SynSense demos neuromorphic processor in customer’s toy robot-EETimes
At the Shantou (Chenghai) International Toy Fair, Swiss startup SynSense showed off its Speck neuromorphic processor plus dynamic vision sensor (DVS) module in a toy robot that can recognize and respond to gestures. The robot, developed by Chinese intelligent toy manufacturer QunYu, can copy human gestures, including crossing its arms and clapping.
“The toy market in general is very interesting for us,” Dylan Muir, VP of global research operations at SynSense, told EE Times. “It’s obviously a very high-volume market, which is of course always appealing… and the accuracy requirements for the application are modest. If your toy robot misses a gesture one time in 20, that’s no problem. Compared with high-resolution CCTV or autonomous driving, it’s a much simpler and easier application, which is also appealing.”
SynSense customer QunYu has put the Speck module in a robot, using it as a low-power gesture sensor. (Source: SynSense)
Being in a toy doesn’t mean the company can’t also work on more stringent industrial robotics applications, but toys are “low hanging fruit,” Muir said.
“It’s a very easy, early market for us to get into and show that we are able to ship volume, we’re able to ship working products, [which is] obviously important for a company at our stage,” he said.
Dynamic vision sensors, which are based on the human retina, produce a low-bandwidth version of the scene, responding to changes in the scene only (called “events”).
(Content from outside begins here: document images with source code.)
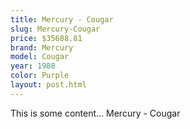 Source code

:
 ```yaml
---
title: Mercury - Cougar
slug: Mercury-Cougar
price: $35688.81
brand: Mercury
model: Cougar
year: 1988
color: Purple
layout: post.html
---
```

This is some content... Mercury - Cougar
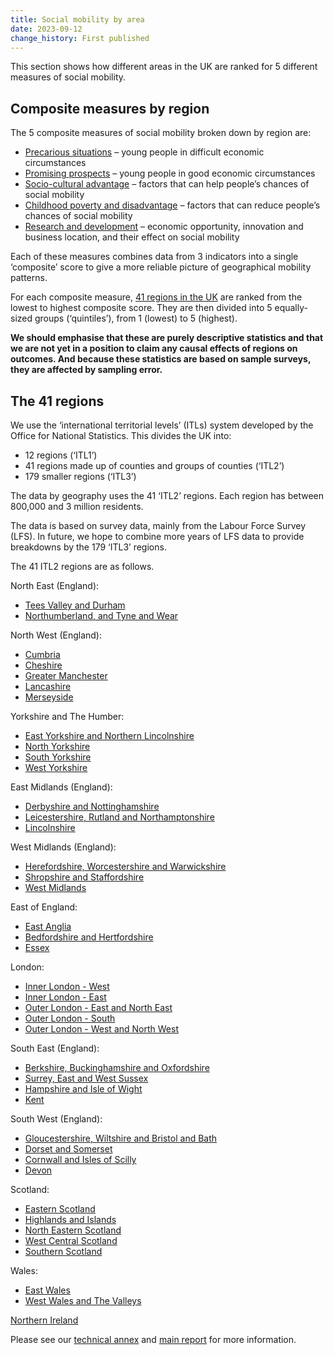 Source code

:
 ```yaml
---
title: Social mobility by area
date: 2023-09-12
change_history: First published
---
```


This section shows how different areas in the UK are ranked for 5 different measures of social mobility.

<!-- This map below is populated by "social-mobility-by-area-map.js" -->
<div class="area-map">
    <div>
        <div id="social-mobility-by-area-map" class="map"></div>
    </div>
    <div id="social-mobility-by-area-name" class="govuk-body"></div>
</div>

## Composite measures by region <a name="composite-measures-by-region" />
The 5 composite measures of social mobility broken down by region are:

* [Precarious situations](/intermediate_outcomes/composite_indices/precarious_situations) –
  young people in difficult economic circumstances
* [Promising prospects](/intermediate_outcomes/composite_indices/promising_prospects) –
  young people in good economic circumstances
* [Socio-cultural advantage](/drivers_of_social_mobility/composite_indices/socio-cultural_advantage) –
  factors that can help people’s chances of social mobility
* [Childhood poverty and disadvantage](/drivers_of_social_mobility/composite_indices/childhood_poverty_and_disadvantage) –
  factors that can reduce people’s chances of social mobility
* [Research and development](/drivers_of_social_mobility/composite_indices/research_and_development) –
  economic opportunity, innovation and business location, and their effect on social mobility

Each of these measures combines data from 3 indicators into a single ‘composite’ score to give a more
reliable picture of geographical mobility patterns.

For each composite measure, [41 regions in the UK](/social_mobility_by_area#the-41-regions) are ranked from the lowest to highest composite score.
They are then divided into 5 equally-sized groups (‘quintiles’), from 1 (lowest) to 5 (highest).

**We should emphasise that these are purely descriptive statistics and that we are not yet in a position to
claim any causal effects of regions on outcomes. And because these statistics are based on sample surveys,
they are affected by sampling error.**


## The 41 regions <a name="the-41-regions" />
We use the ‘international territorial levels’ (ITLs) system developed by the Office for National Statistics.
This divides the UK into:

* 12 regions (‘ITL1’)
* 41 regions made up of counties and groups of counties (‘ITL2’)
* 179 smaller regions (‘ITL3’)

The data by geography uses the 41 ‘ITL2’ regions. Each region has between 800,000 and 3 million residents.

The data is based on survey data, mainly from the Labour Force Survey (LFS).
In future, we hope to combine more years of LFS data to provide breakdowns by the 179 ‘ITL3’ regions.
 
The 41 ITL2 regions are as follows.

North East (England):

* [Tees Valley and Durham](/social_mobility_by_area/tees_valley_and_durham)
* [Northumberland, and Tyne and Wear](/social_mobility_by_area/northumberland,_and_tyne_and_wear)

North West (England):

* [Cumbria](/social_mobility_by_area/cumbria)
* [Cheshire](/social_mobility_by_area/cheshire)
* [Greater Manchester](/social_mobility_by_area/greater_manchester)
* [Lancashire](/social_mobility_by_area/lancashire)
* [Merseyside](/social_mobility_by_area/merseyside)

Yorkshire and The Humber:

* [East Yorkshire and Northern Lincolnshire](/social_mobility_by_area/east_yorkshire_and_northern_lincolnshire)
* [North Yorkshire](/social_mobility_by_area/north_yorkshire)
* [South Yorkshire](/social_mobility_by_area/south_yorkshire)
* [West Yorkshire](/social_mobility_by_area/west_yorkshire)

East Midlands (England):

* [Derbyshire and Nottinghamshire](/social_mobility_by_area/derbyshire_and_nottinghamshire)
* [Leicestershire, Rutland and Northamptonshire](/social_mobility_by_area/leicestershire,_rutland_and_northamptonshire)
* [Lincolnshire](/social_mobility_by_area/lincolnshire)

West Midlands (England):

* [Herefordshire, Worcestershire and Warwickshire](/social_mobility_by_area/herefordshire,_worcestershire_and_warwickshire)
* [Shropshire and Staffordshire](/social_mobility_by_area/shropshire_and_staffordshire)
* [West Midlands](/social_mobility_by_area/west_midlands)

East of England:

* [East Anglia](/social_mobility_by_area/east_anglia)
* [Bedfordshire and Hertfordshire](/social_mobility_by_area/bedfordshire_and_hertfordshire)
* [Essex](/social_mobility_by_area/essex)

London:

* [Inner London - West](/social_mobility_by_area/inner_london_-_west)
* [Inner London - East](/social_mobility_by_area/inner_london_-_east)
* [Outer London - East and North East](/social_mobility_by_area/outer_london_-_east_and_north_east)
* [Outer London - South](/social_mobility_by_area/outer_london_-_south)
* [Outer London - West and North West](/social_mobility_by_area/outer_london_-_west_and_north_west)

South East (England):

* [Berkshire, Buckinghamshire and Oxfordshire](/social_mobility_by_area/berkshire,_buckinghamshire_and_oxfordshire)
* [Surrey, East and West Sussex](/social_mobility_by_area/surrey,_east_and_west_sussex)
* [Hampshire and Isle of Wight](/social_mobility_by_area/hampshire_and_isle_of_wight)
* [Kent](/social_mobility_by_area/kent)

South West (England):

* [Gloucestershire, Wiltshire and Bristol and Bath](/social_mobility_by_area/gloucestershire,_wiltshire_and_bath_and_bristol_area)
* [Dorset and Somerset](/social_mobility_by_area/dorset_and_somerset)
* [Cornwall and Isles of Scilly](/social_mobility_by_area/cornwall_and_isles_of_scilly)
* [Devon](/social_mobility_by_area/devon)

Scotland:

* [Eastern Scotland](/social_mobility_by_area/eastern_scotland)
* [Highlands and Islands](/social_mobility_by_area/highlands_and_islands)
* [North Eastern Scotland](/social_mobility_by_area/north_eastern_scotland)
* [West Central Scotland](/social_mobility_by_area/west_central_scotland)
* [Southern Scotland](/social_mobility_by_area/southern_scotland)

Wales:

* [East Wales](/social_mobility_by_area/east_wales)
* [West Wales and The Valleys](/social_mobility_by_area/west_wales_and_the_valleys)

[Northern Ireland](/social_mobility_by_area/northern_ireland)

Please see our [technical annex](https://www.gov.uk/government/publications/state-of-the-nation-2023-people-and-places/technical-annex)
and [main report](https://www.gov.uk/government/publications/state-of-the-nation-2023-people-and-places/)
for more information.
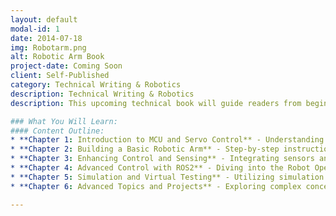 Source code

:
 ```yaml
---
layout: default
modal-id: 1
date: 2014-07-18
img: Robotarm.png
alt: Robotic Arm Book
project-date: Coming Soon
client: Self-Published
category: Technical Writing & Robotics
description: Technical Writing & Robotics
description: This upcoming technical book will guide readers from beginner to intermediate level in building a functional robotic arm. It covers everything from fundamental electronics and servo control to advanced robotics concepts like ROS2 and simulation. The book aims to provide hands-on knowledge and practical skills necessary for designing, constructing, and programming a robotic arm.

### What You Will Learn:
#### Content Outline:
* **Chapter 1: Introduction to MCU and Servo Control** - Understanding the basics of microcontrollers and how to control servos.
* **Chapter 2: Building a Basic Robotic Arm** - Step-by-step instructions for assembling your first robotic arm.
* **Chapter 3: Enhancing Control and Sensing** - Integrating sensors and improving control mechanisms for more precise movements.
* **Chapter 4: Advanced Control with ROS2** - Diving into the Robot Operating System 2 for sophisticated control and navigation.
* **Chapter 5: Simulation and Virtual Testing** - Utilizing simulation tools like Gazebo for testing and validating your robotic arm's behavior.
* **Chapter 6: Advanced Topics and Projects** - Exploring complex concepts and engaging in advanced robotic arm projects.

---
```


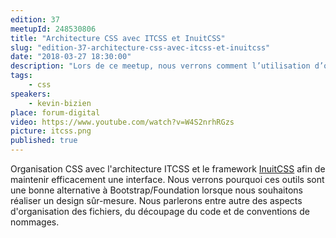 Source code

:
 ```yaml
---
edition: 37
meetupId: 248530806
title: "Architecture CSS avec ITCSS et InuitCSS"
slug: "edition-37-architecture-css-avec-itcss-et-inuitcss"
date: "2018-03-27 18:30:00"
description: "Lors de ce meetup, nous verrons comment l’utilisation d’outils tels que ITCSS ou InuitCSS permet de mettre en place une véritable architecture au sein des fichiers CSS."
tags:
    - css
speakers:
    - kevin-bizien
place: forum-digital
video: https://www.youtube.com/watch?v=W4S2nrhRGzs
picture: itcss.png
published: true
---
```


Organisation CSS avec l'architecture ITCSS et le framework [InuitCSS](https://github.com/inuitcss) afin de maintenir efficacement une interface. Nous verrons pourquoi ces outils sont une bonne alternative à Bootstrap/Foundation lorsque nous souhaitons réaliser un design sûr-mesure. Nous parlerons entre autre des aspects d'organisation des fichiers, du découpage du code et de conventions de nommages.
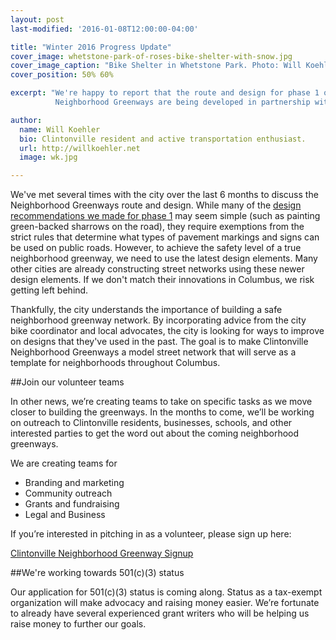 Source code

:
 ```yaml
---
layout: post
last-modified: '2016-01-08T12:00:00-04:00'

title: "Winter 2016 Progress Update"
cover_image: whetstone-park-of-roses-bike-shelter-with-snow.jpg
cover_image_caption: "Bike Shelter in Whetstone Park. Photo: Will Koehler"
cover_position: 50% 60%

excerpt: "We're happy to report that the route and design for phase 1 of the Clintonville
          Neighborhood Greenways are being developed in partnership with the city."

author:
  name: Will Koehler
  bio: Clintonville resident and active transportation enthusiast.
  url: http://willkoehler.net
  image: wk.jpg

---
```

We've met several times with the city over the last 6 months to discuss the Neighborhood Greenways
route and design. While many of the [design recommendations we made for phase 1](/2015/05/08/phase-1-route-and-design.html)
may seem simple (such as painting green-backed sharrows on the road), they require exemptions from
the strict rules that determine what types of pavement markings and signs can be used on public roads.
However, to achieve the safety level of a true neighborhood greenway, we need to use the
latest design elements. Many other cities are already constructing street networks using these newer
design elements. If we don't match their innovations in Columbus, we risk getting left behind.

Thankfully, the city understands the importance of building a safe neighborhood greenway network.
By incorporating advice from the city bike coordinator and local advocates, the city is looking for
ways to improve on designs that they've used in the past. The goal is to make Clintonville Neighborhood
Greenways a model street network that will serve as a template for neighborhoods throughout Columbus.

##Join our volunteer teams

In other news, we’re creating teams to take on specific tasks as we move closer to
building the greenways. In the months to come, we’ll be working on outreach to Clintonville
residents, businesses, schools, and other interested parties to get the word out about the
coming neighborhood greenways.

We are creating teams for

- Branding and marketing
- Community outreach
- Grants and fundraising
- Legal and Business

If you’re interested in pitching in as a volunteer, please sign up here:

[Clintonville Neighborhood Greenway Signup](https://docs.google.com/forms/d/17w5HG4pIi6R9qV0zsFzMHERkVXj2713ZYTg59iF8q6Y/viewform?usp=send_form)

##We're working towards 501(c)(3) status

Our application for 501(c)(3) status is coming along. Status as a tax-exempt organization
will make advocacy and raising money easier. We’re fortunate to already have several experienced
grant writers who will be helping us raise money to further our goals.

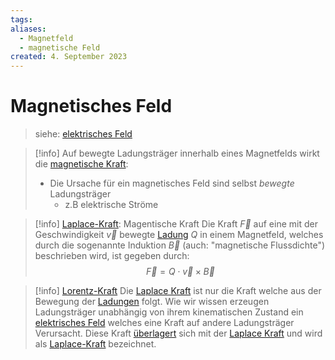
 ```yaml
---
tags: 
aliases:
  - Magnetfeld
  - magnetische Feld
created: 4. September 2023
---
```


# Magnetisches Feld

> siehe: [elektrisches Feld](elektrisches%20Feld.md) 

> [!info] Auf bewegte Ladungsträger innerhalb eines Magnetfelds wirkt die [magnetische Kraft](Laplace-Kraft.md):
> - Die Ursache für ein magnetisches Feld sind selbst *bewegte* Ladungsträger
>   - z.B elektrische Ströme

> [!info] [Laplace-Kraft](Laplace-Kraft.md): Magentische Kraft
> Die Kraft $\vec{F}$ auf eine mit der Geschwindigkeit $\vec{v}$ bewegte [Ladung](elektrische%20Ladung.md) $Q$ in einem Magnetfeld, welches durch die sogenannte Induktion $\vec{B}$ (auch: "magnetische Flussdichte") beschrieben wird, ist gegeben durch:
> $$ \vec{F} = Q\cdot \vec{v}\times \vec{B}$$

> [!info] [Lorentz-Kraft](Lorentz-Kraft.md)
> Die [Laplace Kraft](Laplace-Kraft.md) ist nur die Kraft welche aus der Bewegung der [Ladungen](elektrische%20Ladung.md) folgt.
> Wie wir wissen erzeugen Ladungsträger unabhängig von ihrem kinematischen Zustand ein [elektrisches Feld](elektrisches%20Feld.md) welches eine Kraft auf andere Ladungsträger Verursacht.
> Diese Kraft [überlagert](Superpositionsprinzip.md) sich mit der [Laplace Kraft](Laplace-Kraft.md) und wird als [Laplace-Kraft](Laplace-Kraft.md) bezeichnet.

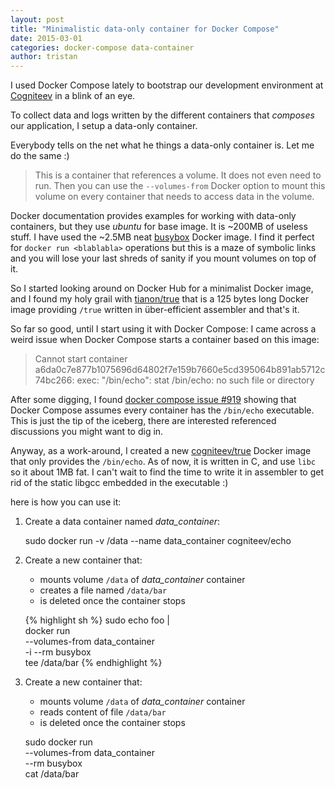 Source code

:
 ```yaml
---
layout: post
title: "Minimalistic data-only container for Docker Compose"
date: 2015-03-01
categories: docker-compose data-container
author: tristan
---
```


I used Docker Compose lately to bootstrap our development environment at [Cogniteev][cogniteev] in a blink of an eye.

To collect data and logs written by the different containers that *composes* our application, I setup a data-only container.

Everybody tells on the net what he things a data-only container is. Let me do the same :)
> This is a container that references a volume. It does not even need to run. Then you can use the `--volumes-from` Docker option to mount this volume on every container that needs to access data in the volume.

Docker documentation provides examples for working with data-only containers, but they use *ubuntu* for base image. It is ~200MB of useless stuff. I have used the ~2.5MB neat [busybox][busybox] Docker image. I find it perfect for `docker run <blablabla>` operations but this is a maze of symbolic links and you will lose your last shreds of sanity if you mount volumes on top of it.

So I started looking around on Docker Hub for a minimalist Docker image, and I found my holy grail with [tianon/true][tianon-true] that is a 125 bytes long Docker image providing `/true` written in über-efficient assembler and that's it.

So far so good, until I start using it with Docker Compose: I came across a weird issue when Docker Compose starts a container based on this image:

> Cannot start container a6da0c7e877b1075696d64802f7e159b7660e5cd395064b891ab5712c74bc266: exec: "/bin/echo": stat /bin/echo: no such file or directory

After some digging, I found [docker compose issue #919][compose-919] showing that Docker Compose assumes every container has the `/bin/echo` executable. This is just the tip of the iceberg, there are interested referenced discussions you might want to dig in.


Anyway, as a work-around, I created a new [cogniteev/true][cogniteev-true] Docker image that only provides the `/bin/echo`. As of now, it is written in C, and use `libc` so it about 1MB fat. I can't wait to find the time to write it in assembler to get rid of the static libgcc embedded in the executable :)

here is how you can use it:

1. Create a data container named *data_container*:

    sudo docker run -v /data --name data_container cogniteev/echo 

2. Create a new container that:
    * mounts volume `/data` of *data_container* container
    * creates a file named `/data/bar`
    * is deleted once the container stops

    {% highlight sh %}
    sudo echo foo |                         \
        docker run                          \
        --volumes-from data_container       \
        -i --rm  busybox                    \
        tee /data/bar
    {% endhighlight %}

3. Create a new container that:
    * mounts volume `/data` of *data_container* container
    * reads content of file `/data/bar`
    * is deleted once the container stops

    sudo docker run \
    --volumes-from data_container \
    --rm busybox \
    cat /data/bar


[busybox]: https://registry.hub.docker.com/_/busybox/
[cogniteev]: http://cogniteev.com
[tianon-true]: https://registry.hub.docker.com/u/tianon/true/
[cogniteev-true]: https://registry.hub.docker.com/u/cogniteev/true/
[cogniteev-true-tutorial]: [https://github.com/cogniteev/docker-echo#basic-usage-with-docker]
[compose-919]: https://github.com/docker/compose/issues/919#issuecomment-76426985]
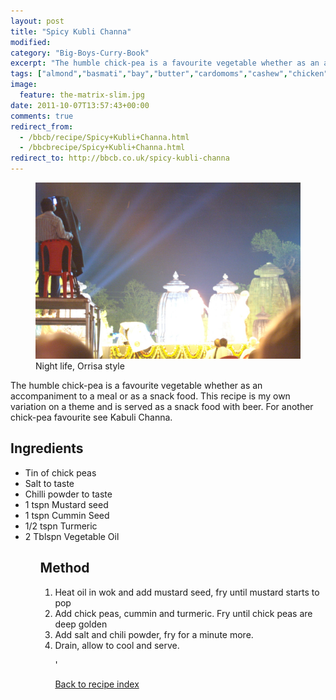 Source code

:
```yaml
---
layout: post
title: "Spicy Kubli Channa"
modified:
category: "Big-Boys-Curry-Book"
excerpt: "The humble chick-pea is a favourite vegetable whether as an accompaniment to a meal or"
tags: ["almond","basmati","bay","butter","cardomoms","cashew","chicken","cinnamon","cloves","cumin","ghee","lamb","mace","nuts","pepper","rice","saffron","turmeric"]
image:
  feature: the-matrix-slim.jpg
date: 2011-10-07T13:57:43+00:00
comments: true
redirect_from: 
  - /bbcb/recipe/Spicy+Kubli+Channa.html
  - /bbcbrecipe/Spicy+Kubli+Channa.html
redirect_to: http://bbcb.co.uk/spicy-kubli-channa
---
```


<figure>
	<a href="/images/bbcb/pict1535.jpg" alt="Bhubaneswar, Orissa, India" title="Bhubaneswar, Orissa, India &#169; Ashley Kitson 12/09/2011"><img src="/images/bbcb/pict1535.jpg"/></a>
	<figcaption>Night life, Orrisa style</figcaption>
</figure>

The humble chick-pea is a favourite vegetable whether as an accompaniment to a meal or as a snack food. This recipe is my own variation on a theme and is served as a snack food with beer. For another chick-pea favourite see Kabuli Channa.
        
## Ingredients
        
<ul><li>Tin of chick peas</li><li>Salt to taste</li><li>Chilli powder to taste</li><li>1 tspn Mustard seed</li><li>1 tspn Cummin Seed</li><li>1/2 tspn Turmeric</li><li>2 Tblspn Vegetable Oil</li><ul>
        
## Method

<ol><li>Heat oil in wok and add mustard seed, fry until mustard starts to pop</li><li>Add chick peas, cummin and turmeric. Fry until chick peas are deep golden</li><li>Add salt and chili powder, fry for a minute more.</li><li>Drain, allow to cool and serve.</p>'   

<a href="/bbcb">Back to recipe index</a>       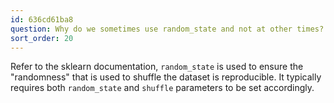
 ```yaml
---
id: 636cd61ba8
question: Why do we sometimes use random_state and not at other times?
sort_order: 20
---
```


Refer to the sklearn documentation, `random_state` is used to ensure the "randomness" that is used to shuffle the dataset is reproducible. It typically requires both `random_state` and `shuffle` parameters to be set accordingly. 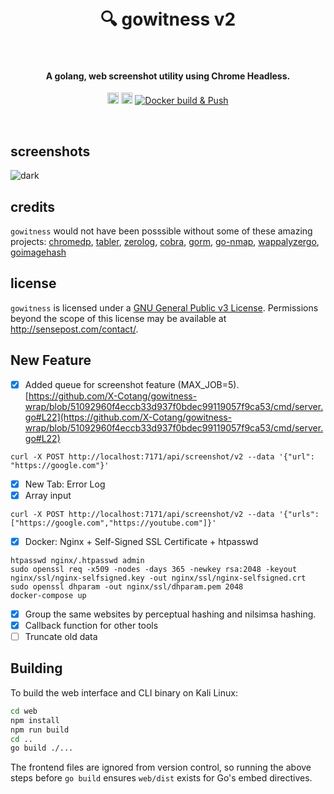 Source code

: <h1 align="center">
  <br>
    🔍 gowitness v2
  <br>
  <br>
</h1>

<h4 align="center">A golang, web screenshot utility using Chrome Headless.</h4>
<p align="center">
  <a href="https://twitter.com/leonjza"><img src="https://img.shields.io/badge/twitter-%40leonjza-blue.svg" alt="@leonjza" height="18"></a>
  <a href="https://goreportcard.com/report/github.com/sensepost/gowitness"><img src="https://goreportcard.com/badge/github.com/sensepost/gowitness" alt="Go Report Card" height="18"></a>
  <a href="https://github.com/sensepost/gowitness/actions/workflows/docker.yml"><img alt="Docker build & Push" src="https://github.com/sensepost/gowitness/actions/workflows/docker.yml/badge.svg"></a>
</p>
<br>


## screenshots

![dark](images/gowitness-detail2.png)

## credits

`gowitness` would not have been posssible without some of these amazing projects: [chromedp](https://github.com/chromedp/chromedp), [tabler](https://github.com/tabler/tabler), [zerolog](https://github.com/rs/zerolog), [cobra](https://github.com/spf13/cobra), [gorm](https://github.com/go-gorm/gorm), [go-nmap](https://github.com/lair-framework/go-nmap), [wappalyzergo](https://github.com/projectdiscovery/wappalyzergo), [goimagehash](https://github.com/corona10/goimagehash)

## license

`gowitness` is licensed under a [GNU General Public v3 License](https://www.gnu.org/licenses/gpl-3.0.en.html). Permissions beyond the scope of this license may be available at <http://sensepost.com/contact/>.

## New Feature  

- [X] Added queue for screenshot feature (MAX_JOB=5).  
[https://github.com/X-Cotang/gowitness-wrap/blob/51092960f4eccb33d937f0bdec99119057f9ca53/cmd/server.go#L22](https://github.com/X-Cotang/gowitness-wrap/blob/51092960f4eccb33d937f0bdec99119057f9ca53/cmd/server.go#L22)  

```
curl -X POST http://localhost:7171/api/screenshot/v2 --data '{"url": "https://google.com"}'
```  

- [X] New Tab: Error Log  
- [X] Array input  

```
curl -X POST http://localhost:7171/api/screenshot/v2 --data '{"urls": ["https://google.com","https://youtube.com"]}'
```  

- [X] Docker: Nginx + Self-Signed SSL Certificate + htpasswd

```
htpasswd nginx/.htpasswd admin
sudo openssl req -x509 -nodes -days 365 -newkey rsa:2048 -keyout nginx/ssl/nginx-selfsigned.key -out nginx/ssl/nginx-selfsigned.crt
sudo openssl dhparam -out nginx/ssl/dhparam.pem 2048
docker-compose up
```  

- [X] Group the same websites by perceptual hashing and nilsimsa hashing.
- [X] Callback function for other tools
- [ ] Truncate old data

## Building

To build the web interface and CLI binary on Kali Linux:

```bash
cd web
npm install
npm run build
cd ..
go build ./...
```

The frontend files are ignored from version control, so running the above steps
before `go build` ensures `web/dist` exists for Go's embed directives.
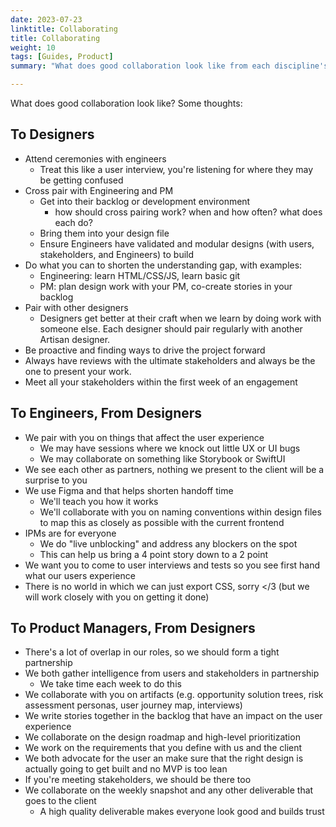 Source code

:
 ```yaml
---
date: 2023-07-23
linktitle: Collaborating
title: Collaborating
weight: 10
tags: [Guides, Product]
summary: "What does good collaboration look like from each discipline's perspective?"

---
```


What does good collaboration look like? Some thoughts:

## To Designers

- Attend ceremonies with engineers
    - Treat this like a user interview, you're listening for where they may be getting confused
- Cross pair with Engineering and PM
    - Get into their backlog or development environment
        - how should cross pairing work? when and how often? what does each do?
    - Bring them into your design file
    - Ensure Engineers have validated and modular designs (with users, stakeholders, and Engineers) to build
- Do what you can to shorten the understanding gap, with examples:
    - Engineering: learn HTML/CSS/JS, learn basic git
    - PM: plan design work with your PM, co-create stories in your backlog
- Pair with other designers
    - Designers get better at their craft when we learn by doing work with someone else. Each designer should pair regularly with another Artisan designer.
- Be proactive and finding ways to drive the project forward
- Always have reviews with the ultimate stakeholders and always be the one to present your work.
- Meet all your stakeholders within the first week of an engagement

## To Engineers, From Designers

- We pair with you on things that affect the user experience
    - We may have sessions where we knock out little UX or UI bugs
    - We may collaborate on something like Storybook or SwiftUI
- We see each other as partners, nothing we present to the client will be a surprise to you
- We use Figma and that helps shorten handoff time
    - We'll teach you how it works
    - We'll collaborate with you on naming conventions within design files to map this as closely as possible with the current frontend
- IPMs are for everyone
    - We do "live unblocking" and address any blockers on the spot
    - This can help us bring a 4 point story down to a 2 point
- We want you to come to user interviews and tests so you see first hand what our users experience
- There is no world in which we can just export CSS, sorry </3 (but we will work closely with you on getting it done)

## To Product Managers, From Designers

- There's a lot of overlap in our roles, so we should form a tight partnership
- We both gather intelligence from users and stakeholders in partnership
    - We take time each week to do this
- We collaborate with you on artifacts (e.g. opportunity solution trees, risk assessment personas, user journey map, interviews)
- We write stories together in the backlog that have an impact on the user experience
- We collaborate on the design roadmap and high-level prioritization
- We work on the requirements that you define with us and the client
- We both advocate for the user an make sure that the right design is actually going to get built and no MVP is too lean
- If you're meeting stakeholders, we should be there too
- We collaborate on the weekly snapshot and any other deliverable that goes to the client
    - A high quality deliverable makes everyone look good and builds trust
This low-bandwidth data is quicker to process than full-frame images. The DVS camera in SynSense’s Speck module is made by IniVation, but SynSense has also partnered with Prophesee for a higher-resolution module that will target different markets.
SynSense and IniVation Speck module combines a DVS camera with a spiking neural network accelerator. This module is in the QunYu toy robot. (Source: SynSense)
There’s a clear synergy between DVS cameras and neuromorphic processors like SynSense’s, Muir said.
“We can natively use that very sparse image stream without doing [a full frame] conversion,” he said. “So we can really extract the full efficiency from that vision stream.”
This synergy is the reason Muir thinks the best chance of a successful commercial deployment for DVS cameras is together with neuromorphic processing.
“In my opinion, one of the main reasons [for the slow commercial adoption so far] is there isn’t a very easy way to process this data using commodity hardware [without converting to full frames],” he said.
Neuromorphic processors like SynSense’s spiking neural network accelerators are also seeing slow adoption so far.
“When I’m speaking to customers, I don’t use the word neuromorphic, I don’t talk about spiking neural networks, I don’t talk about DVS sensors or event-based imaging, because the customers don’t care about that,” Muir said. “They care about what you can deliver to them: Does it work? What’s the cost? What’s the energy consumption? What’s the performance? [Those are] the metrics they care about.”
Instead, SynSense’s approach to the market has been based on selling a camera plus processor module as a “smart sensor” or “gesture sensor,” he added.
The Speck module combines a 128 x 128-pixel IniVation DVS camera with SynSense’s spiking neural network processor, Dynap-CNN. The processor uses an asynchronous digital architecture tailored for vision applications (convolution); its simple model of the neuron is only “integrate and fire,” meaning the neuron state doesn’t decay when there is no output, reducing computational requirements.
The Speck module running continuous inference for gesture recognition uses a mean total active power of 8.74 mW during gesture interaction.
Leaky integrate and fire
SynSense has also been working on a second type of spiking accelerator for time-series data like audio, biosignals, vibration or accelerometer data. This chip, Xylo, has a different architecture compared to the earlier Dynap-CNN cores and has been through several tapeouts. The first Xylo dev kit is focused on audio, with the chip performing keyword spotting within a few hundred microwatts and latency below 200 ms.
“The [Xylo] family will have a common processor architecture, plus a number of very efficient sensory interfaces,” Muir said. “We have audio out already, we have an IMU sensor interface which we’re bringing up and testing at the moment… and then there will be other sensor interfaces for other classes of application as well.”
Xylo’s architecture is synchronous digital, unlike Dynap-CNN. The model of the neuron is more complex, simulating “leaky integrate and fire” neurons with configurable temporal dynamics. The core effectively runs a digital simulation of the spiking neuron dynamics; the length of time the neuron integrates over can be specified. While other solutions buffer snippets of audio and turn them into images for processing, Xylo operates on streamed audio data, meaning latency can be lower.
SynSense’s software stack. (Source: SynSense)
SynSense’s open-source software toolchain is designed to make the company’s chips easy to work with, even for those who have never worked with spiking networks before.
“We’ve made it much simpler than it has been historically to build these applications,” Muir said. “Now we have interns coming in that have never touched a spiking neural network and within a couple of months they’re deploying applications to our chips.”